== REQUIRED WORK ==
Give back every line of the data, word for word.

::: SOURCE MATERIAL :::

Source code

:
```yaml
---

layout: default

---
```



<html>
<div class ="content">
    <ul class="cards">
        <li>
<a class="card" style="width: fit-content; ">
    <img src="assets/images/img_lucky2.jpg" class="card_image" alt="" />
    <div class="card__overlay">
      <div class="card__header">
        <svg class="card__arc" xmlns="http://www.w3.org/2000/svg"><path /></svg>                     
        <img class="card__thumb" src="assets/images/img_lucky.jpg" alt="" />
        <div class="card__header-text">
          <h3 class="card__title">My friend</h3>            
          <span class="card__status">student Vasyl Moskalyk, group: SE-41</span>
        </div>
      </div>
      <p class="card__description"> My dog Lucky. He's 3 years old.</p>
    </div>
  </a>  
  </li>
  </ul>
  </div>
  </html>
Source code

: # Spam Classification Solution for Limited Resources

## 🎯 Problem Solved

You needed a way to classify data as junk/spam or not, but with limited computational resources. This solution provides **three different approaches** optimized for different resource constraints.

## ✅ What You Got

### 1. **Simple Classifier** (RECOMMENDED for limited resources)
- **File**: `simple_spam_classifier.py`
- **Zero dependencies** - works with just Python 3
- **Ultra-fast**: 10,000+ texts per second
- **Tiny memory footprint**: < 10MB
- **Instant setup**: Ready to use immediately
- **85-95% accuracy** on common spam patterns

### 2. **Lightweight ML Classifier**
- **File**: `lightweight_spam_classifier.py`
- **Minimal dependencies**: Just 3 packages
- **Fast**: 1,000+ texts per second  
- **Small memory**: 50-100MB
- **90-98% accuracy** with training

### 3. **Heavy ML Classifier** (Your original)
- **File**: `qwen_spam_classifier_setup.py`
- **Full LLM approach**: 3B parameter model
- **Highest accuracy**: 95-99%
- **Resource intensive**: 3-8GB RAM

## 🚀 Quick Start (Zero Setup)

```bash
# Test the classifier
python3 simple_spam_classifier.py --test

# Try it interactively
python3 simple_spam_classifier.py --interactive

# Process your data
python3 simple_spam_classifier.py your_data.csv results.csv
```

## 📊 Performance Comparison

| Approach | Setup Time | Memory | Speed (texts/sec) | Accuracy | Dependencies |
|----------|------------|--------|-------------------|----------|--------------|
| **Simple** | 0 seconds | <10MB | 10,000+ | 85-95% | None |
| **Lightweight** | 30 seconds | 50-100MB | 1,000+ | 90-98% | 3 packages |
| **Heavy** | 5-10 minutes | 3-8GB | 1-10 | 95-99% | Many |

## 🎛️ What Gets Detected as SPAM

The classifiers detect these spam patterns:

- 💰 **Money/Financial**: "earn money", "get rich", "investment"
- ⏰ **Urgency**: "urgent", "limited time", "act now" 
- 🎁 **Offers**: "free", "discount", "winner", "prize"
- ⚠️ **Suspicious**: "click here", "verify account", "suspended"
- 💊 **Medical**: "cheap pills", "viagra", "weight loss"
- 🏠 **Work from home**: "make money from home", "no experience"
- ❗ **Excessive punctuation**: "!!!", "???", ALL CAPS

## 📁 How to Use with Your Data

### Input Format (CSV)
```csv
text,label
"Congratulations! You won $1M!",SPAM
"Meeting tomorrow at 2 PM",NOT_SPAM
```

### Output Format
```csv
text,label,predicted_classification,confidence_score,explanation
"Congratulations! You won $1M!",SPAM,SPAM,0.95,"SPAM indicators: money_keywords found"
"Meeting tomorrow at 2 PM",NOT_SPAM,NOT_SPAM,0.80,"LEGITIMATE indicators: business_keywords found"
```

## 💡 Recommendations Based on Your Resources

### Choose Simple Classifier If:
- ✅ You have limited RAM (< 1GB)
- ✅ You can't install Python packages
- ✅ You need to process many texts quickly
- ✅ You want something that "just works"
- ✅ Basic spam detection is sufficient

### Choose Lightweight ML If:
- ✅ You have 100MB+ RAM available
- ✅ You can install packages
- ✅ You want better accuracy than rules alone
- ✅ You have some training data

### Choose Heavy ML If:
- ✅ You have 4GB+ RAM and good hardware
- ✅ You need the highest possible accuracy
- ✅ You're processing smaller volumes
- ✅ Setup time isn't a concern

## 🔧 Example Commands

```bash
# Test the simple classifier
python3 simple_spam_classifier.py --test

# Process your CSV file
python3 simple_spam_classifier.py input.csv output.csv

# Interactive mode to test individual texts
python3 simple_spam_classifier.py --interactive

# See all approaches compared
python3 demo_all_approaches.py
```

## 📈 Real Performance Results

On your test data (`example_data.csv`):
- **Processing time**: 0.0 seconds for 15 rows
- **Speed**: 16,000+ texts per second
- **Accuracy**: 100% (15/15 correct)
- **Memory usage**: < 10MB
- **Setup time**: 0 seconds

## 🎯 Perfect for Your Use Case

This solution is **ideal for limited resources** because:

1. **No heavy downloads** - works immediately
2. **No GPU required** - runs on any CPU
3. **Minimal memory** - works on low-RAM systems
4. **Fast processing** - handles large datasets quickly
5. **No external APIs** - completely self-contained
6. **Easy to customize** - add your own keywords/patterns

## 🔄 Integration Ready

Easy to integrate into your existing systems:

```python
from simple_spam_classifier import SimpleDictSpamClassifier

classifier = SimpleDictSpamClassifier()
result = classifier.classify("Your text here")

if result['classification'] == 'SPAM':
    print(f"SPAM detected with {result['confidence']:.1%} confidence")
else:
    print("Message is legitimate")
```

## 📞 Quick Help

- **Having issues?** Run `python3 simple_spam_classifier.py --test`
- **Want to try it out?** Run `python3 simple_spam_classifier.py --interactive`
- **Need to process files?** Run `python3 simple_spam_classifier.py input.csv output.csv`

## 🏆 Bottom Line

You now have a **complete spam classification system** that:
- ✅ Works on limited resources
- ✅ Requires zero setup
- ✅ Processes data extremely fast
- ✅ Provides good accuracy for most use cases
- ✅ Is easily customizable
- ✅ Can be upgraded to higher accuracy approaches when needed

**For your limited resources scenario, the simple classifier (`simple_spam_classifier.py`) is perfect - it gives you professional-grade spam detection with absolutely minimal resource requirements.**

:::

== RESULT OF THE TASK ==
Source code

:
```yaml
---

layout: default

---
```



<html>
<div class ="content">
    <ul class="cards">
        <li>
<a class="card" style="width: fit-content; ">
    <img src="assets/images/img_lucky2.jpg" class="card_image" alt="" />
    <div class="card__overlay">
      <div class="card__header">
        <svg class="card__arc" xmlns="http://www.w3.org/2000/svg"><path /></svg>                     
        <img class="card__thumb" src="assets/images/img_lucky.jpg" alt="" />
        <div class="card__header-text">
          <h3 class="card__title">My friend</h3>            
          <span class="card__status">student Vasyl Moskalyk, group: SE-41</span>
        </div>
      </div>
      <p class="card__description"> My dog Lucky. He's 3 years old.</p>
    </div>
  </a>  
  </li>
  </ul>
  </div>
  </html>
Source code

: # Spam Classification Solution for Limited Resources

## 🎯 Problem Solved

You needed a way to classify data as junk/spam or not, but with limited computational resources. This solution provides **three different approaches** optimized for different resource constraints.

## ✅ What You Got

### 1. **Simple Classifier** (RECOMMENDED for limited resources)
- **File**: `simple_spam_classifier.py`
- **Zero dependencies** - works with just Python 3
- **Ultra-fast**: 10,000+ texts per second
- **Tiny memory footprint**: < 10MB
- **Instant setup**: Ready to use immediately
- **85-95% accuracy** on common spam patterns

### 2. **Lightweight ML Classifier**
- **File**: `lightweight_spam_classifier.py`
- **Minimal dependencies**: Just 3 packages
- **Fast**: 1,000+ texts per second  
- **Small memory**: 50-100MB
- **90-98% accuracy** with training

### 3. **Heavy ML Classifier** (Your original)
- **File**: `qwen_spam_classifier_setup.py`
- **Full LLM approach**: 3B parameter model
- **Highest accuracy**: 95-99%
- **Resource intensive**: 3-8GB RAM

## 🚀 Quick Start (Zero Setup)

```bash
# Test the classifier
python3 simple_spam_classifier.py --test

# Try it interactively
python3 simple_spam_classifier.py --interactive

# Process your data
python3 simple_spam_classifier.py your_data.csv results.csv
```

## 📊 Performance Comparison

| Approach | Setup Time | Memory | Speed (texts/sec) | Accuracy | Dependencies |
|----------|------------|--------|-------------------|----------|--------------|
| **Simple** | 0 seconds | <10MB | 10,000+ | 85-95% | None |
| **Lightweight** | 30 seconds | 50-100MB | 1,000+ | 90-98% | 3 packages |
| **Heavy** | 5-10 minutes | 3-8GB | 1-10 | 95-99% | Many |

## 🎛️ What Gets Detected as SPAM

The classifiers detect these spam patterns:

- 💰 **Money/Financial**: "earn money", "get rich", "investment"
- ⏰ **Urgency**: "urgent", "limited time", "act now" 
- 🎁 **Offers**: "free", "discount", "winner", "prize"
- ⚠️ **Suspicious**: "click here", "verify account", "suspended"
- 💊 **Medical**: "cheap pills", "viagra", "weight loss"
- 🏠 **Work from home**: "make money from home", "no experience"
- ❗ **Excessive punctuation**: "!!!", "???", ALL CAPS

## 📁 How to Use with Your Data

### Input Format (CSV)
```csv
text,label
"Congratulations! You won $1M!",SPAM
"Meeting tomorrow at 2 PM",NOT_SPAM
```

### Output Format
```csv
text,label,predicted_classification,confidence_score,explanation
"Congratulations! You won $1M!",SPAM,SPAM,0.95,"SPAM indicators: money_keywords found"
"Meeting tomorrow at 2 PM",NOT_SPAM,NOT_SPAM,0.80,"LEGITIMATE indicators: business_keywords found"
```

## 💡 Recommendations Based on Your Resources

### Choose Simple Classifier If:
- ✅ You have limited RAM (< 1GB)
- ✅ You can't install Python packages
- ✅ You need to process many texts quickly
- ✅ You want something that "just works"
- ✅ Basic spam detection is sufficient

### Choose Lightweight ML If:
- ✅ You have 100MB+ RAM available
- ✅ You can install packages
- ✅ You want better accuracy than rules alone
- ✅ You have some training data

### Choose Heavy ML If:
- ✅ You have 4GB+ RAM and good hardware
- ✅ You need the highest possible accuracy
- ✅ You're processing smaller volumes
- ✅ Setup time isn't a concern

## 🔧 Example Commands

```bash
# Test the simple classifier
python3 simple_spam_classifier.py --test

# Process your CSV file
python3 simple_spam_classifier.py input.csv output.csv

# Interactive mode to test individual texts
python3 simple_spam_classifier.py --interactive

# See all approaches compared
python3 demo_all_approaches.py
```

## 📈 Real Performance Results

On your test data (`example_data.csv`):
- **Processing time**: 0.0 seconds for 15 rows
- **Speed**: 16,000+ texts per second
- **Accuracy**: 100% (15/15 correct)
- **Memory usage**: < 10MB
- **Setup time**: 0 seconds

## 🎯 Perfect for Your Use Case

This solution is **ideal for limited resources** because:

1. **No heavy downloads** - works immediately
2. **No GPU required** - runs on any CPU
3. **Minimal memory** - works on low-RAM systems
4. **Fast processing** - handles large datasets quickly
5. **No external APIs** - completely self-contained
6. **Easy to customize** - add your own keywords/patterns

## 🔄 Integration Ready

Easy to integrate into your existing systems:

```python
from simple_spam_classifier import SimpleDictSpamClassifier

classifier = SimpleDictSpamClassifier()
result = classifier.classify("Your text here")

if result['classification'] == 'SPAM':
    print(f"SPAM detected with {result['confidence']:.1%} confidence")
else:
    print("Message is legitimate")
```

## 📞 Quick Help

- **Having issues?** Run `python3 simple_spam_classifier.py --test`
- **Want to try it out?** Run `python3 simple_spam_classifier.py --interactive`
- **Need to process files?** Run `python3 simple_spam_classifier.py input.csv output.csv`

## 🏆 Bottom Line

You now have a **complete spam classification system** that:
- ✅ Works on limited resources
- ✅ Requires zero setup
- ✅ Processes data extremely fast
- ✅ Provides good accuracy for most use cases
- ✅ Is easily customizable
- ✅ Can be upgraded to higher accuracy approaches when needed

**For your limited resources scenario, the simple classifier (`simple_spam_classifier.py`) is perfect - it gives you professional-grade spam detection with absolutely minimal resource requirements.**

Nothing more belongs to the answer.